Mon cher Lwennas,
Nous sommes bouleversés(es), et c’est peu dire.
Par quoi commencer et comment finir ?
Il y’a quelques mois, je t’avais envoyé un petit mot pour te parler de ceux que nous appelions, dans le temps, les champions de la récupération.
J’ai une brûlante et indescriptible envie de te revoir rapidement dans mes rêves, comme ça a été le cas, à plusieurs reprises, après ce tragique 25 juin 1998, pour que tu me dises encore ce que je vais dire aux indignes écrabouilleurs de ta mémoire.
C’est, encore, peu dire que je suis écœuré, ulcéré, abattu et complètement effondré.
Ni le poète que tu es, ni le révolutionnaire que tu es, ni le visionnaire que tu es, encore moins L’ÉCLAIREUR que tu es, n’a le droit au repos mérité des braves hommes qui ont laissé derrière eux des empreintes indéfectibles.

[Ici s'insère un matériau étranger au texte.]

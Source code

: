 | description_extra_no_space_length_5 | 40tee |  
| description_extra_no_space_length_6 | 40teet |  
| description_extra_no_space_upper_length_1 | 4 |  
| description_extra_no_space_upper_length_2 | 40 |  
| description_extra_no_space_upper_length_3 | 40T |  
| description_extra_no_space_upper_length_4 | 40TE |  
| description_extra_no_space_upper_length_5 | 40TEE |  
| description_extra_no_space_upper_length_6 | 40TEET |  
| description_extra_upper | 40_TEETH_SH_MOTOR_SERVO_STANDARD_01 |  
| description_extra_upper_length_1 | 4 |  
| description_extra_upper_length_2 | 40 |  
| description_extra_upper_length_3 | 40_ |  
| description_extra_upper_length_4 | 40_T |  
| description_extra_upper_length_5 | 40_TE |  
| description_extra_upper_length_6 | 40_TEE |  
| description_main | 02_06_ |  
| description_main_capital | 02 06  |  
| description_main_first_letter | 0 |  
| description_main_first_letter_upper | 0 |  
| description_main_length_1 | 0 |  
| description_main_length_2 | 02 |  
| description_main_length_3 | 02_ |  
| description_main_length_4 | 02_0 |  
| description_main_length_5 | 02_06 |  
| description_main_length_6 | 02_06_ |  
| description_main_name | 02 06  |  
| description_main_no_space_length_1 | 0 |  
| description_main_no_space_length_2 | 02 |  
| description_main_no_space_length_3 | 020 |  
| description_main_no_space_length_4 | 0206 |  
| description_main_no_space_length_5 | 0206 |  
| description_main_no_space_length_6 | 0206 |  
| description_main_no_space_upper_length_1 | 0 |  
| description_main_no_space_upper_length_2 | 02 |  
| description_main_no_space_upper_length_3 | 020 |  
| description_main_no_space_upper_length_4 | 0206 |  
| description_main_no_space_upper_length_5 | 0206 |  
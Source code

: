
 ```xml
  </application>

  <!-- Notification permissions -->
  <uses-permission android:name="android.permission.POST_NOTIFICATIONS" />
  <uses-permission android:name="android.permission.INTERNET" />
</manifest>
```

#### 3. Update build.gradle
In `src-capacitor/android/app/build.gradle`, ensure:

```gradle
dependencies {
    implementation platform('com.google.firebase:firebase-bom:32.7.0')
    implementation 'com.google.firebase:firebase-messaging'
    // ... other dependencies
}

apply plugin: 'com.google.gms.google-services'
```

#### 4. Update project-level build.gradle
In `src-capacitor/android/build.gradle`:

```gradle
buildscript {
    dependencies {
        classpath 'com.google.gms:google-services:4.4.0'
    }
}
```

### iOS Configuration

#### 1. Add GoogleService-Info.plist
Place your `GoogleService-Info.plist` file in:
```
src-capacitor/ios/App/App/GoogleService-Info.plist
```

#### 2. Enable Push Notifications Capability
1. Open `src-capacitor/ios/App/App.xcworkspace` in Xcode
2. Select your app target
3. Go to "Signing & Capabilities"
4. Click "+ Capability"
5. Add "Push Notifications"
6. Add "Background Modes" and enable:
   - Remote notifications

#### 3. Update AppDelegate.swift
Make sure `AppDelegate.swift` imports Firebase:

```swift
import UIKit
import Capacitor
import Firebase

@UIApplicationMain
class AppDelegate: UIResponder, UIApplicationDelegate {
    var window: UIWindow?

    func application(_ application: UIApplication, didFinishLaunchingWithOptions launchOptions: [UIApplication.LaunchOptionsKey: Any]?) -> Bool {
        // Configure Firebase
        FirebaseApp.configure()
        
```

Déjà au 19ème siècle, les kabyles disaient : Taqvaylit tuɣ azraraf, (l’honneur kabyle est déchiqueté).
Ceci se confirme, hélas, de nos jours avec une virulence et un acharnement sans précédent.
Oui mon cher, je sais que tu veux nous dire : – Ne lâchez rien, parce qu’il n’y a que les lâches qui lâchent -.
Avec ton aimable autorisation, je transmets ce message à tous les kabyles qui veulent que ton sang, et celui de tous les dignes enfants de la Kabylie, qui a arrosé toute la terre de notre mère patrie, ne passe pas en pertes et profits.
Je dois reconnaître que j’ai beaucoup de mal à trouver les mots justes et adéquats pour te décrire l’état d’esprit de la jeunesse kabyle d’aujourd’hui face aux souillures qui nous accablent tous et toutes.
Il y’a un bouillonnement et un déferlement tels, que nous avons été plongés dans un profond malaise qui nous tourmente sans discontinuer ; bien sûr à ton sujet. Dire que nous sommes indignés(es) n’est pas assez fort !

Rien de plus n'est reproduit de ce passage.